In addition to associations between each outcome and exposure between the four strata- four combined models were implemented; For each gender, we fitted combined models for both time points, including interaction terms between time and exposures. For each time point, we fitted combined models for both genders, including interaction terms between gender and exposures and additionally interaction terms with parental age. Precision was measured with 95% confidence intervals.
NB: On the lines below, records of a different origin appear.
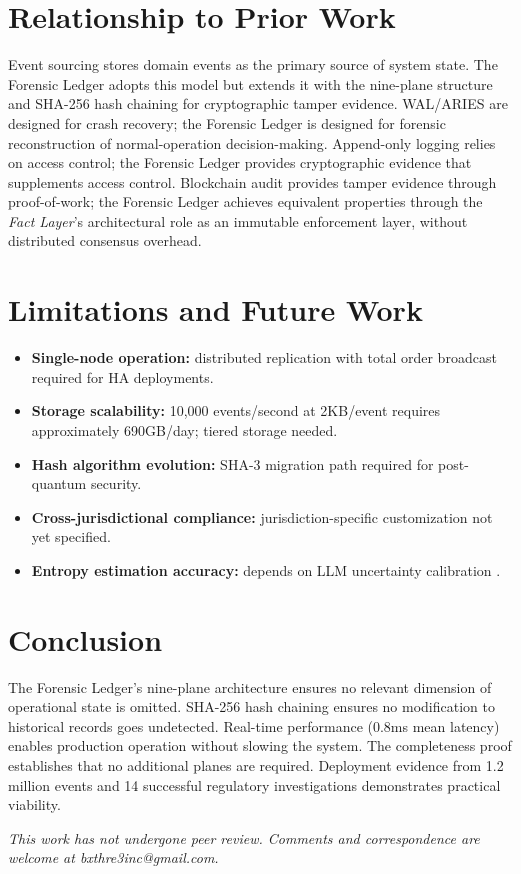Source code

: \documentclass[12pt]{article}
\newcommand{\fact}{\textit{Fact Layer}}
\begin{document}
\section{Relationship to Prior Work}
\label{sec:prior}

Event sourcing \cite{evan2006} stores domain events as the primary source of system state. The Forensic Ledger adopts this model but extends it with the nine-plane structure and SHA-256 hash chaining for cryptographic tamper evidence. WAL/ARIES \cite{mohan1992} are designed for crash recovery; the Forensic Ledger is designed for forensic reconstruction of normal-operation decision-making. Append-only logging \cite{stephens2017} relies on access control; the Forensic Ledger provides cryptographic evidence that supplements access control. Blockchain audit \cite{nakamoto2008} provides tamper evidence through proof-of-work; the Forensic Ledger achieves equivalent properties through the \fact's architectural role as an immutable enforcement layer, without distributed consensus overhead.

\section{Limitations and Future Work}
\label{sec:limitations}

\begin{itemize}[noitemsep]
    \item \textbf{Single-node operation:} distributed replication with total order broadcast required for HA deployments.
    \item \textbf{Storage scalability:} 10,000 events/second at 2KB/event requires approximately 690GB/day; tiered storage needed.
    \item \textbf{Hash algorithm evolution:} SHA-3 migration path required for post-quantum security.
    \item \textbf{Cross-jurisdictional compliance:} jurisdiction-specific customization not yet specified.
    \item \textbf{Entropy estimation accuracy:} depends on LLM uncertainty calibration \cite{djuric2024}.
\end{itemize}

\section{Conclusion}
\label{sec:conclusion}

The Forensic Ledger's nine-plane architecture ensures no relevant dimension of operational state is omitted. SHA-256 hash chaining ensures no modification to historical records goes undetected. Real-time performance (0.8ms mean latency) enables production operation without slowing the system. The completeness proof establishes that no additional planes are required. Deployment evidence from 1.2 million events and 14 successful regulatory investigations demonstrates practical viability.




\noindent\small\textit{This work has not undergone peer review. Comments and correspondence are welcome at bxthre3inc@gmail.com.}
\end{document}
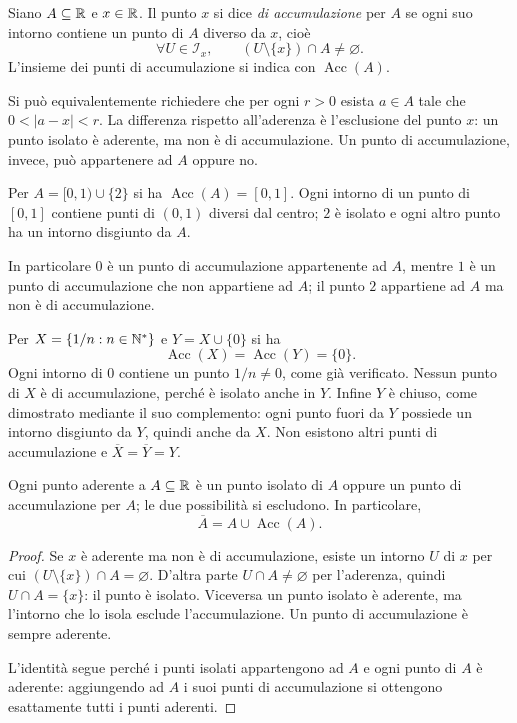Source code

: \begin{definizione}
Siano $A\subseteq\mathbb{R}$ e $x\in\mathbb{R}$. Il punto $x$ si dice \emph{di accumulazione} per $A$ se ogni suo intorno contiene un punto di $A$ diverso da $x$, cioè
\[
\forall U\in\mathcal I_x,\qquad (U\setminus\{x\})\cap A\ne\varnothing.
\]
L'insieme dei punti di accumulazione si indica con $\operatorname{Acc}(A)$.
\end{definizione}

Si può equivalentemente richiedere che per ogni $r>0$ esista $a\in A$ tale che $0<|a-x|<r$. La differenza rispetto all'aderenza è l'esclusione del punto $x$: un punto isolato è aderente, ma non è di accumulazione. Un punto di accumulazione, invece, può appartenere ad $A$ oppure no.

\begin{esempio}
Per $A=[0,1)\cup\{2\}$ si ha $\operatorname{Acc}(A)=[0,1]$. Ogni intorno di un punto di $[0,1]$ contiene punti di $(0,1)$ diversi dal centro; $2$ è isolato e ogni altro punto ha un intorno disgiunto da $A$.

In particolare $0$ è un punto di accumulazione appartenente ad $A$, mentre $1$ è un punto di accumulazione che non appartiene ad $A$; il punto $2$ appartiene ad $A$ ma non è di accumulazione.
\end{esempio}

\begin{esempio}
Per $X=\{1/n:n\in\mathbb{N}^*\}$ e $Y=X\cup\{0\}$ si ha
\[
\operatorname{Acc}(X)=\operatorname{Acc}(Y)=\{0\}.
\]
Ogni intorno di $0$ contiene un punto $1/n\ne0$, come già verificato. Nessun punto di $X$ è di accumulazione, perché è isolato anche in $Y$. Infine $Y$ è chiuso, come dimostrato mediante il suo complemento: ogni punto fuori da $Y$ possiede un intorno disgiunto da $Y$, quindi anche da $X$. Non esistono altri punti di accumulazione e $\overline X=\overline Y=Y$.
\end{esempio}

\begin{proposizione}
Ogni punto aderente a $A\subseteq\mathbb{R}$ è un punto isolato di $A$ oppure un punto di accumulazione per $A$; le due possibilità si escludono. In particolare,
\[
\overline A=A\cup\operatorname{Acc}(A).
\]
\end{proposizione}
\begin{proof}
Se $x$ è aderente ma non è di accumulazione, esiste un intorno $U$ di $x$ per cui $(U\setminus\{x\})\cap A=\varnothing$. D'altra parte $U\cap A\ne\varnothing$ per l'aderenza, quindi $U\cap A=\{x\}$: il punto è isolato. Viceversa un punto isolato è aderente, ma l'intorno che lo isola esclude l'accumulazione. Un punto di accumulazione è sempre aderente.

L'identità segue perché i punti isolati appartengono ad $A$ e ogni punto di $A$ è aderente: aggiungendo ad $A$ i suoi punti di accumulazione si ottengono esattamente tutti i punti aderenti.
\end{proof}

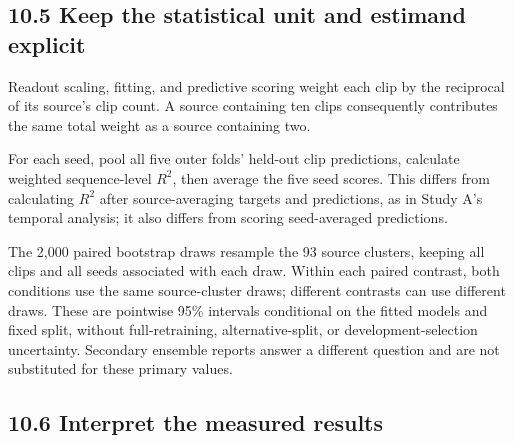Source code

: \documentclass[11pt,letterpaper]{article}
\begin{document}
\subsection{10.5 Keep the statistical unit and estimand
explicit}\label{keep-the-statistical-unit-and-estimand-explicit}

Readout scaling, fitting, and predictive scoring weight each clip by the
reciprocal of its source's clip count. A source containing ten clips
consequently contributes the same total weight as a source containing
two.

For each seed, pool all five outer folds' held-out clip predictions,
calculate weighted sequence-level \(R^2\), then average the five seed
scores. This differs from calculating \(R^2\) after source-averaging
targets and predictions, as in Study A's temporal analysis; it also
differs from scoring seed-averaged predictions.

The 2,000 paired bootstrap draws resample the 93 source clusters,
keeping all clips and all seeds associated with each draw. Within each
paired contrast, both conditions use the same source-cluster draws;
different contrasts can use different draws. These are pointwise 95\%
intervals conditional on the fitted models and fixed split, without
full-retraining, alternative-split, or development-selection
uncertainty. Secondary ensemble reports answer a different question and
are not substituted for these primary values.

\subsection{10.6 Interpret the measured
results}\label{interpret-the-measured-results}
\end{document}
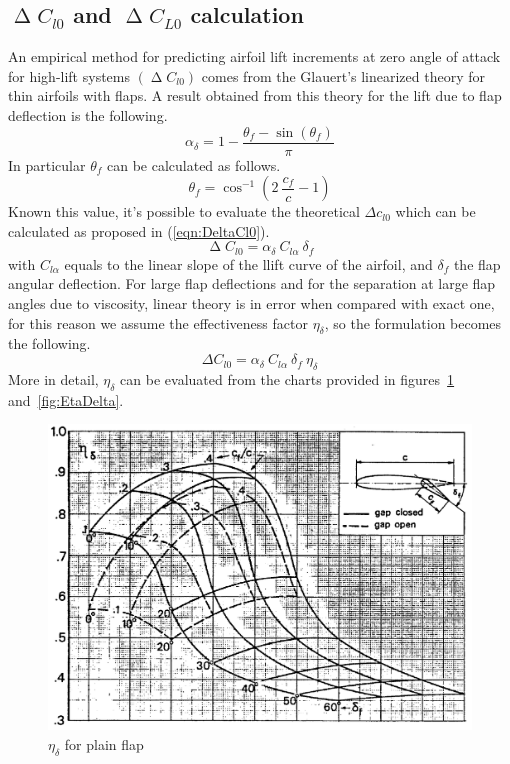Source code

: \subsection{$\upDelta C_{l0}$ and  $\upDelta C_{L0}$ calculation}
An empirical method for predicting airfoil lift increments at zero angle of attack for high-lift systems $\left(\upDelta C_{l0}\right)$ comes from the Glauert’s linearized theory for thin airfoils with flaps. A result obtained from this theory for the lift due to flap deflection is the following.
%
\begin{equation}
\alpha_\delta=1-\frac{\theta_f-\sin(\theta_f)}{\pi}
\label{eqn:AlphaDelta}
\end{equation}
%
\noindent
In particular $\theta_f$ can be calculated as follows.
%
\begin{equation}
\theta_f=\cos^{-1}\left(2\ \frac{c_f}{c}-1\right)
\label{eqn:ThetaF}
\end{equation}
%
\noindent
Known this value, it's possible to evaluate the theoretical $\Delta c_{l0}$ which can be calculated as proposed in (\ref{eqn:DeltaCl0}).
%
\begin{equation}
\upDelta C_{l0}=\alpha_\delta\ C_{l\alpha}\ \delta_f
\label{eqn:DeltaCl0}
\end{equation}
%
with $C_{l\alpha}$ equals to the linear slope of the llift curve of the airfoil, and $\delta_{f}$ the flap angular deflection. For large flap deflections and for the separation at large flap angles due to viscosity, linear theory is in error when compared with exact one, for this reason we assume the effectiveness factor $\eta_\delta$, so the formulation becomes the following.
%
\begin{equation}
\Delta C_{l0}=\alpha_\delta\ C_{l\alpha}\ \delta_f\ \eta_\delta
\label{eqn:DeltaCl0EtaDelta}
\end{equation}
%
More in detail, $\eta_\delta$ can be evaluated from the charts provided in figures~\ref{fig:EtaDeltaPlain} and~\ref{fig:EtaDelta}.
%
\begin{figure}[!t]
  \centering
  \includegraphics[width=0.7\linewidth]{Eta_Delta_Plain}
  \caption{$\eta_\delta$ for plain flap}
  \label{fig:EtaDeltaPlain}
\end{figure}
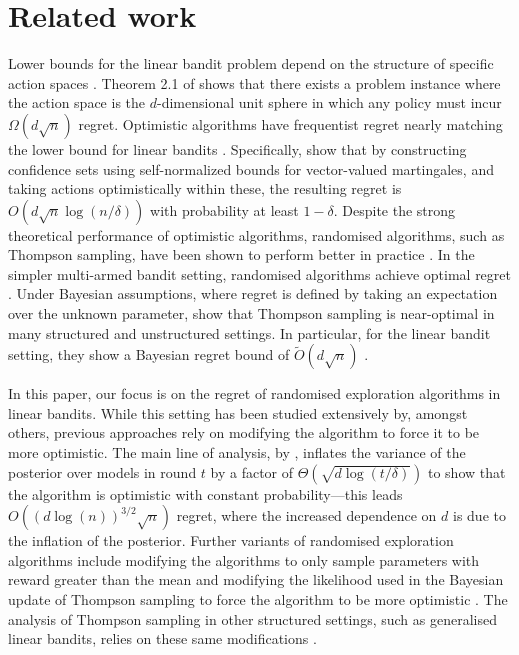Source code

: \section{Related work}
Lower bounds for the linear bandit problem depend on the structure of specific action spaces \citep[for example,][]{dani2008stochastic,rusmevichientong2010linearly,lattimore2017end}. 
Theorem 2.1 of \citet{rusmevichientong2010linearly} shows that there exists a problem instance where the action space is the $d$-dimensional unit sphere in which any policy must incur $\Omega(d\sqrt{n})$ regret. Optimistic algorithms have frequentist regret nearly matching the lower bound for linear bandits \citep{auer2002using,dani2008stochastic,abbasi2011improved}.
Specifically, \citet{abbasi2011improved} show that by constructing confidence sets using self-normalized bounds for vector-valued martingales, and taking actions optimistically within these, the resulting regret is $O(d \sqrt{n} \log(n/\delta))$ with probability at least $1-\delta$. Despite the strong theoretical performance of optimistic algorithms, randomised algorithms, such as Thompson sampling, have been shown to perform better in practice \citep{chapelle2011empirical,may2012optimistic}. In the simpler multi-armed bandit setting, randomised algorithms achieve optimal regret 
\citep{agrawal2012analysis,kaufmann2012thompson,korda2013thompson,honda2014optimality}. 
Under Bayesian assumptions, where regret is defined by taking an expectation over the unknown parameter, \citet{russo2014learning,russo2016information} show that Thompson sampling is near-optimal in many structured and unstructured settings. In particular, for the linear bandit setting, they show a Bayesian regret bound of $\widetilde O(d\sqrt{n})$ \citep{russo2014learning}.

In this paper, our focus is on the regret of randomised exploration algorithms in linear bandits. While this setting has been studied extensively by, amongst others, previous approaches rely on modifying the algorithm to force it to be more optimistic. The main line of analysis, by \citet{agrawal2013thompson,abeille2017linear,xu2023noise}, inflates the variance of the posterior over models in round $t$ by a factor of $\Theta(\sqrt{d \log(t/\delta)})$ to show that the algorithm is optimistic with constant probability---this leads $O((d\log(n))^{3/2}\sqrt{n})$ regret, where the increased dependence on $d$ is due to the inflation of the posterior. Further variants of randomised exploration algorithms include modifying the algorithms to only sample parameters with reward greater than the mean \citep{may2012optimistic,vaswani2020old} and modifying the likelihood used in the Bayesian update of Thompson sampling to force the algorithm to be more optimistic \citep{zhang2021feel,huix2023tight}. The analysis of Thompson sampling in other structured settings, such as generalised linear bandits, relies on these same modifications \citet{kveton2020randomized,janz2023exploration}.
Stratified analyses with parental education levels as a proxy for socioeconomic status (SES) and adolescent pubertal status (PD score) as a degree of pubertal maturation, were performed. Parents’ education level was represented using the mean of the education levels for both parents, and further classified into two categories; low-medium (≤ 14 years school attendance) and high (> 14 years school attendance). Puberty status was used classified into the two categories less than the number 3 and 3 or above.
To visualize the marginal relationships between maternal and paternal BMI and waist circumference and the offspring’s z-score of BMI and waist circumference, nonparametric regressions using restricted cubic splines were fitted and shown together with 95% confidence intervals. All the statistical analyses were conducted using Stata IC/13.1
Results
Descriptions of the cohort
Subject characteristics are summarized in Table 1.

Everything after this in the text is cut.